Mechanics of Electronic Textiles

The last decade showed an ongoing revolution in which electronic devices are becoming smaller and more sophisticated. Although it is easier to carry around such a device in your pocket or bag, there still remains a certain detachment between user and device. This detachment will reduce when your electronic devices become part of your daily outfit. This has led to the introduction of a new type of category: flexible electronics, in which electronic components are integrated in a stretchable medium.

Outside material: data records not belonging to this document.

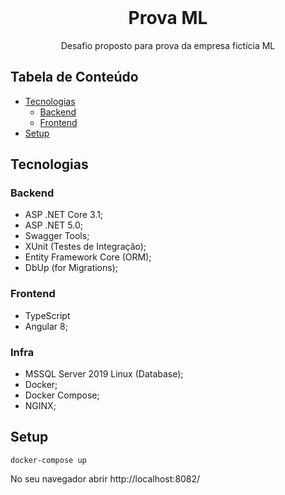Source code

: <br />
<p align="center">
  <h1 align="center">Prova ML</h1>

  <p align="center">
  Desafio proposto para prova da empresa fictícia ML
  </p>
</p>

<!-- TABLE OF CONTENTS -->
## Tabela de Conteúdo

* [Tecnologias](#tecnologias)
  * [Backend](#backend)
  * [Frontend](#frontend)
* [Setup](#setup)

## Tecnologias

### Backend

 - ASP .NET Core 3.1;
 - ASP .NET 5.0;
 - Swagger Tools;
 - XUnit (Testes de Integração);
 - Entity Framework Core (ORM);
 - DbUp (for Migrations);

### Frontend

- TypeScript
- Angular 8;

### Infra

- MSSQL Server 2019 Linux (Database); 
- Docker;
- Docker Compose;
- NGINX;

## Setup

```
docker-compose up
```

No seu navegador abrir http://localhost:8082/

MSc student: ing. Patrick Schoenmakers
Supervisors: dr. ir. Ron Peerlings & dr. ir. Olaf van der Sluis
Institutions: Philips Research Eindhoven, TU/e

A few possible mediums spring to mind, but in light of daily use, the most obvious one is textile. Conductive wires are hereby woven into the textile and electronic components on top of the fabric are connected to the wires. However, due to the compliant behavior of textile in comparison with the stiffer behavior of the wires and components, stress concentrations will occur, which presumably can lead to overall failure.

The aim of this Master thesis is to characterize the mechanical behavior of the textile with the interwoven conductive wires and the applied electronic components. Here for, different (existing) numeral models (ranging from a discrete and continuum character) will be used to come up with several design rules, which will also be verified with experiments.